These dynamics impact a surprisingly large number of Americans. For example, the $100+ billion Fidelity Contrafund (FCNTX) holds hundreds of millions of dollars worth of start-ups like Pinterest, Uber, Dropbox, SpaceX, 23andMe and Blue Apron, according to its latest N-Q SEC filing covering the September 30, 2015 period. The valuations of these start-ups are at the core of the problem since they can quickly move in either direction and add significant risk.
Often times, a mutual fund will look at a start-up’s most recent funding valuation, the valuation of publicly-traded competitors and broader equity indexes. Liquidity is another key concern since the shares of these start-ups cannot be easily sold like publicly-traded equities on major exchanges. Mutual funds don’t disclose their valuation techniques publicly in great detail, citing competitive reasons, but there are stark differences between funds.
The SEC’s last valuation review found start-up valuation methods to be appropriate, but concerns of a tech bubble have reignited regulatory interest in these techniques. Since mutual funds are permitted to hold up to 15% of their assets in illiquid investments, individual investors may be exposed to a high amount of risk—especially if the industry were to experience a liquidity crisis and start-up shares were unable to be liquidated at reasonable prices.
The SEC requires mutual funds to submit an N-Q filing each quarter that outlines their holdings, which can provide insights into whether or not a fund holds shares in a start-up. If start-ups are present in the filing, investors can add up the exposure to determine what percentage of the total portfolio they account for and how much risk that entails. Tracking start-ups between N-Q filing periods and between mutual funds can provide an idea of pricing reliability as well.

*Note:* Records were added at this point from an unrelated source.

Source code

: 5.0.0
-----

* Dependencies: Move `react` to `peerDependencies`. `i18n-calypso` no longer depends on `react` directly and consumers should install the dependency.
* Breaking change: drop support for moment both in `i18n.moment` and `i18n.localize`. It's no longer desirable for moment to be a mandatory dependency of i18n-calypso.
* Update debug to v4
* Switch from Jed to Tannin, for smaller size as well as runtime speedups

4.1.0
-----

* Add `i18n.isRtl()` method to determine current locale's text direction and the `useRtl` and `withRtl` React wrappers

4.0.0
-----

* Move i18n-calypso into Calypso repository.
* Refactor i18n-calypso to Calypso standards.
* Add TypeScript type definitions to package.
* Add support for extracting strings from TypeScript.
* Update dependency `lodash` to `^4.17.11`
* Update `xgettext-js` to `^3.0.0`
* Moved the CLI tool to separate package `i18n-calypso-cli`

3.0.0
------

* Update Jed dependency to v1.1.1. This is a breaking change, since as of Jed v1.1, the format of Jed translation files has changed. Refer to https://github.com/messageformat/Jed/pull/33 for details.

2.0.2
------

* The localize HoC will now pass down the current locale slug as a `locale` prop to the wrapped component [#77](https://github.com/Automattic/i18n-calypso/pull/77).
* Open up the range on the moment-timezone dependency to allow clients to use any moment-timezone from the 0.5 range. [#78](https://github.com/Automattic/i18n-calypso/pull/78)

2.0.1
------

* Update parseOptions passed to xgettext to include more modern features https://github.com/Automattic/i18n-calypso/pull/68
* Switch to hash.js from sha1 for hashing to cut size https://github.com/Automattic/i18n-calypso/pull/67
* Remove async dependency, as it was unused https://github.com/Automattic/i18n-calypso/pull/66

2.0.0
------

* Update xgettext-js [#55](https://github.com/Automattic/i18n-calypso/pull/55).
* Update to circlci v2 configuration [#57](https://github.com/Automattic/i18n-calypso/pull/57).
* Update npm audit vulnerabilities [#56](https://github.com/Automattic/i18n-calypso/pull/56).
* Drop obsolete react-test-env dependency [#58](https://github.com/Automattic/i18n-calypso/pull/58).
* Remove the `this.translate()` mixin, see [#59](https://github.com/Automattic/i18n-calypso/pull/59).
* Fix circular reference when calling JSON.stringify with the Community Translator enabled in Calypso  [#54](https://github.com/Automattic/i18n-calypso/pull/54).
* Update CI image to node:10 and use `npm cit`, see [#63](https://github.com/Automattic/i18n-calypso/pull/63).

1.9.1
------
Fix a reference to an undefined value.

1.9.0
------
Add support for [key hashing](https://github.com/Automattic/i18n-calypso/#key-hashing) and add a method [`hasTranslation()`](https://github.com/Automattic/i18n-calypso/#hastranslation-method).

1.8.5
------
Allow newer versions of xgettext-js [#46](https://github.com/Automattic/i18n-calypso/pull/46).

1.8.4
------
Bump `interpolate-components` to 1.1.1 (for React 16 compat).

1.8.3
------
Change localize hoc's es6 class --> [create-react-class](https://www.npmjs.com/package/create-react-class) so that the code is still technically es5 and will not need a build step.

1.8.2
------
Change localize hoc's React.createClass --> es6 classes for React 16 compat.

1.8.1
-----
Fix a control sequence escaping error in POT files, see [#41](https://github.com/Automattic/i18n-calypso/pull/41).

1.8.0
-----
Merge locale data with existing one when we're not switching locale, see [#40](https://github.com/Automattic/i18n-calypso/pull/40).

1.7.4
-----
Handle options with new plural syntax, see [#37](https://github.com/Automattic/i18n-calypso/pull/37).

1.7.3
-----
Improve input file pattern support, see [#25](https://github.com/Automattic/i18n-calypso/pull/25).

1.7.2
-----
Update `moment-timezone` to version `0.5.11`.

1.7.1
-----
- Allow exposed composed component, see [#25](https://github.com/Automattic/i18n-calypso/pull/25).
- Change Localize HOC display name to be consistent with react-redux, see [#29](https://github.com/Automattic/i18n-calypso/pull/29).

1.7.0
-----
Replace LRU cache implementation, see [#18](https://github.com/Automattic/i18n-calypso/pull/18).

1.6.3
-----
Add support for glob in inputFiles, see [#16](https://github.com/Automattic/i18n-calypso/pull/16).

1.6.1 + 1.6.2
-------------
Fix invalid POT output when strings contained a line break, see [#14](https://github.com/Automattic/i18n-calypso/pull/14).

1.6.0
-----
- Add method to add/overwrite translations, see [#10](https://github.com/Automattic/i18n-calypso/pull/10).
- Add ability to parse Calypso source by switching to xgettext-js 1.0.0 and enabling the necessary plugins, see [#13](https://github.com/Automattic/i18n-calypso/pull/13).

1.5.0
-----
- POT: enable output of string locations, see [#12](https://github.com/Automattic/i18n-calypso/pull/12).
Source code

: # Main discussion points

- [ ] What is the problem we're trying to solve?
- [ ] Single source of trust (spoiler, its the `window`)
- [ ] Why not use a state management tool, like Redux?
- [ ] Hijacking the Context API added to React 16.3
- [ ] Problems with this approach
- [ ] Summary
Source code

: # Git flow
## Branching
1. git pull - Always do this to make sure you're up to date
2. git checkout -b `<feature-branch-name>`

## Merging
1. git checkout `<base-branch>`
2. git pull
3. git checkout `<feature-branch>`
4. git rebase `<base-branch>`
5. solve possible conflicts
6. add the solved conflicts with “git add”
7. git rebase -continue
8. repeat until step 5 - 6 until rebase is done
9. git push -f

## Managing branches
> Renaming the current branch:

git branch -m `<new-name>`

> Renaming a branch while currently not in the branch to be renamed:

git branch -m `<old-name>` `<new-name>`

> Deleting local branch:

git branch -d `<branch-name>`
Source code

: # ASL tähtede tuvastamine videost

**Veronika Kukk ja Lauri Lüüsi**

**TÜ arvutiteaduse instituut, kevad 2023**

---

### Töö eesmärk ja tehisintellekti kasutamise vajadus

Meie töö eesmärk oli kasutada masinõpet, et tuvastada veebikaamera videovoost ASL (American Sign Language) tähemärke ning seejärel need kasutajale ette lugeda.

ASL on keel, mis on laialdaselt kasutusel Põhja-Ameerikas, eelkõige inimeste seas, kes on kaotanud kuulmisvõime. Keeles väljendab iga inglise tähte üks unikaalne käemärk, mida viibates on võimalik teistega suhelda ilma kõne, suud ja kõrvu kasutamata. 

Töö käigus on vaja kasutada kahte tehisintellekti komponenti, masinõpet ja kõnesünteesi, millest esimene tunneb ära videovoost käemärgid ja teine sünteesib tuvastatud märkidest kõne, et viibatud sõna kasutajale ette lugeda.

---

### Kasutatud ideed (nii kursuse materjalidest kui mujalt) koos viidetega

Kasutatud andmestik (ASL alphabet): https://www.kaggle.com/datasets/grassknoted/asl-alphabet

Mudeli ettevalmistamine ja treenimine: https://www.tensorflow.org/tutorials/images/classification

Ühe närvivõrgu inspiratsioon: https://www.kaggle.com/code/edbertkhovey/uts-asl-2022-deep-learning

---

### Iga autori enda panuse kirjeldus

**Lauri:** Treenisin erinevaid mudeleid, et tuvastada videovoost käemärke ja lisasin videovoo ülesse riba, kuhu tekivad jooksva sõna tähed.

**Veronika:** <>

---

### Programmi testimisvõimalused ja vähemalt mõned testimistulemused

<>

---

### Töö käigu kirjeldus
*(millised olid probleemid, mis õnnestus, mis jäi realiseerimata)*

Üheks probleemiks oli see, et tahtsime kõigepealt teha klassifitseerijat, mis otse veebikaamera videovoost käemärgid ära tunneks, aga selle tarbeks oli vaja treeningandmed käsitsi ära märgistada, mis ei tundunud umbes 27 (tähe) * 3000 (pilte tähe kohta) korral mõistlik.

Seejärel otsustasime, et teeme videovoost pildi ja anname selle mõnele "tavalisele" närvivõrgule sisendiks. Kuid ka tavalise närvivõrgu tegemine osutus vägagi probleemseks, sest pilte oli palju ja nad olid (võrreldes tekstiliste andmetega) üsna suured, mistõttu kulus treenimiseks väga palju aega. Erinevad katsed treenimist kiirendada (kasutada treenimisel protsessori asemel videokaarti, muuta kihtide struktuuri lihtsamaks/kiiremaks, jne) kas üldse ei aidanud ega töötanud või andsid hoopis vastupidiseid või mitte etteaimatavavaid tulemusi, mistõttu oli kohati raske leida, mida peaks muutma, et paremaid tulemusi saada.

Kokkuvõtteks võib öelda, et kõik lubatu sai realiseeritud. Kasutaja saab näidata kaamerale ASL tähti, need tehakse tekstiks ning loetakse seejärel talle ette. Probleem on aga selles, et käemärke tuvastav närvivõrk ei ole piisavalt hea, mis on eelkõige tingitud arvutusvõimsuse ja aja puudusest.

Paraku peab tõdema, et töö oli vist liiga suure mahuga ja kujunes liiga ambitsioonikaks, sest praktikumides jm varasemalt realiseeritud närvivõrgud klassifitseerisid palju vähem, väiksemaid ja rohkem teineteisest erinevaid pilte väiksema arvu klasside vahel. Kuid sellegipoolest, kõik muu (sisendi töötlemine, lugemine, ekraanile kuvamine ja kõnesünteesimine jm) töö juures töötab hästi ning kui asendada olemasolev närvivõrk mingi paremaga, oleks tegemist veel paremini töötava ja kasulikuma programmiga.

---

There’s no easy way to hedge against start-up exposure, since they cannot be short sold and no options trade on them. In some ways, a put option against the tech sector may be one way to hedge bets, but the best way may be to simply select mutual funds with limited exposure. It’s also worth noting that some exposure may be appropriate, especially with many start-ups driving returns for venture capitalists that are well in excess of the public markets.